Precisemos que el Registro Europeo de Osteópatas ha nombrado al Presidente del C.A.O. como su corresponsal oficial para la Argentina.
¿Osteopatía, qué es? ¿Qué es lo que puede curar?
Definición del Diccionario Médico de DORLAND (1957):
“La Osteopatía es un sistema de terapia fundado por A. T. Still y basado en la idea de que el cuerpo es capaz de fabricar sus propios remedios contra las enfermedades cuando sus relaciones estructurales son normales y cuando hay un buen medio ambiente y una buena nutrición”.
A. T. STILL enunciaba ya los tres grandes principios de la Osteopatía:
“Unidad del cuerpo” “La estructura gobierna la función” “El rol de la arteria es supremo”
La resultante es: un auto-mantenimiento, una auto-curación del cuerpo.
Estamos “magníficamente” bien hechos y la naturaleza lo ha previsto todo. Tenemos nuestro propio sistema de defensa contra los microbios: ¡respiramos millones cada día sin enfermarnos! Tenemos una regulación de nuestras funciones; si uno se hiere, una reparación tisular se pone en marcha (auto-curación), etc...

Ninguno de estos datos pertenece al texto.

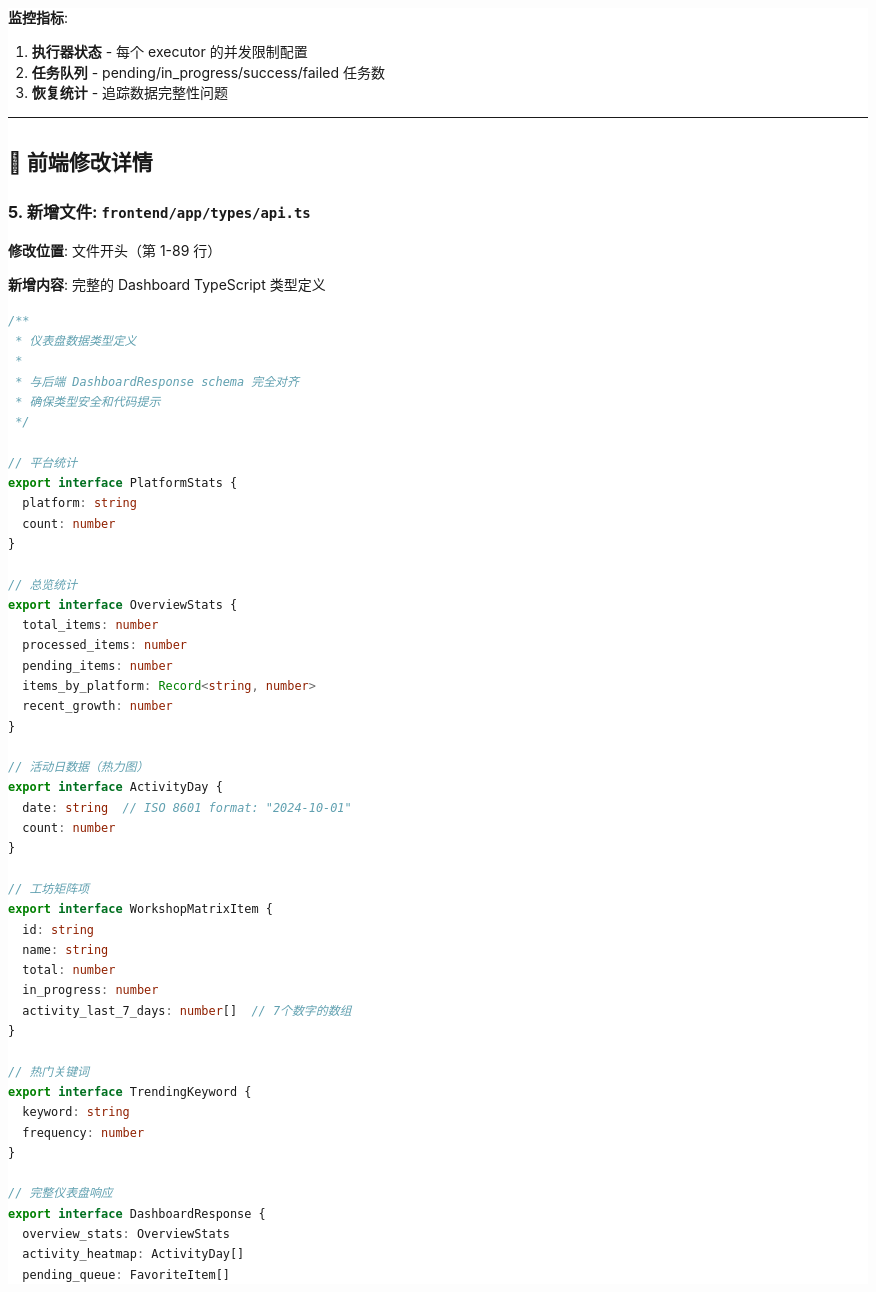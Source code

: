 **监控指标**:
1. **执行器状态** - 每个 executor 的并发限制配置
2. **任务队列** - pending/in_progress/success/failed 任务数
3. **恢复统计** - 追踪数据完整性问题

---

## 🎨 前端修改详情

### 5. 新增文件: `frontend/app/types/api.ts`

**修改位置**: 文件开头（第 1-89 行）

**新增内容**: 完整的 Dashboard TypeScript 类型定义

```typescript
/**
 * 仪表盘数据类型定义
 *
 * 与后端 DashboardResponse schema 完全对齐
 * 确保类型安全和代码提示
 */

// 平台统计
export interface PlatformStats {
  platform: string
  count: number
}

// 总览统计
export interface OverviewStats {
  total_items: number
  processed_items: number
  pending_items: number
  items_by_platform: Record<string, number>
  recent_growth: number
}

// 活动日数据（热力图）
export interface ActivityDay {
  date: string  // ISO 8601 format: "2024-10-01"
  count: number
}

// 工坊矩阵项
export interface WorkshopMatrixItem {
  id: string
  name: string
  total: number
  in_progress: number
  activity_last_7_days: number[]  // 7个数字的数组
}

// 热门关键词
export interface TrendingKeyword {
  keyword: string
  frequency: number
}

// 完整仪表盘响应
export interface DashboardResponse {
  overview_stats: OverviewStats
  activity_heatmap: ActivityDay[]
  pending_queue: FavoriteItem[]
```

Para eso, hace falta que nuestras células reciban todo lo que necesitan para funcionar y regenerarse, y estén liberadas de sus desechos. En una palabra: hace falta que sangre, linfa y demás líquidos del organismo responsables de transportar materias y desechos, circulen libremente: “El rol de la arteria es supremo”.
Para eso, se necesita una integridad de nuestro sistema de regulación neurológica y hormonal y también de nuestra “carpintería” para conservar la libertad de movimiento de todos nuestros tejidos. “La estructura gobierna la función”.
Es el movimiento lo que permite renovarse a los líquidos que bañan nuestras células: solamente estrujando y aflojando una esponja se hace circular dentro de ella un agua nueva para limpiarla del jabón que contiene.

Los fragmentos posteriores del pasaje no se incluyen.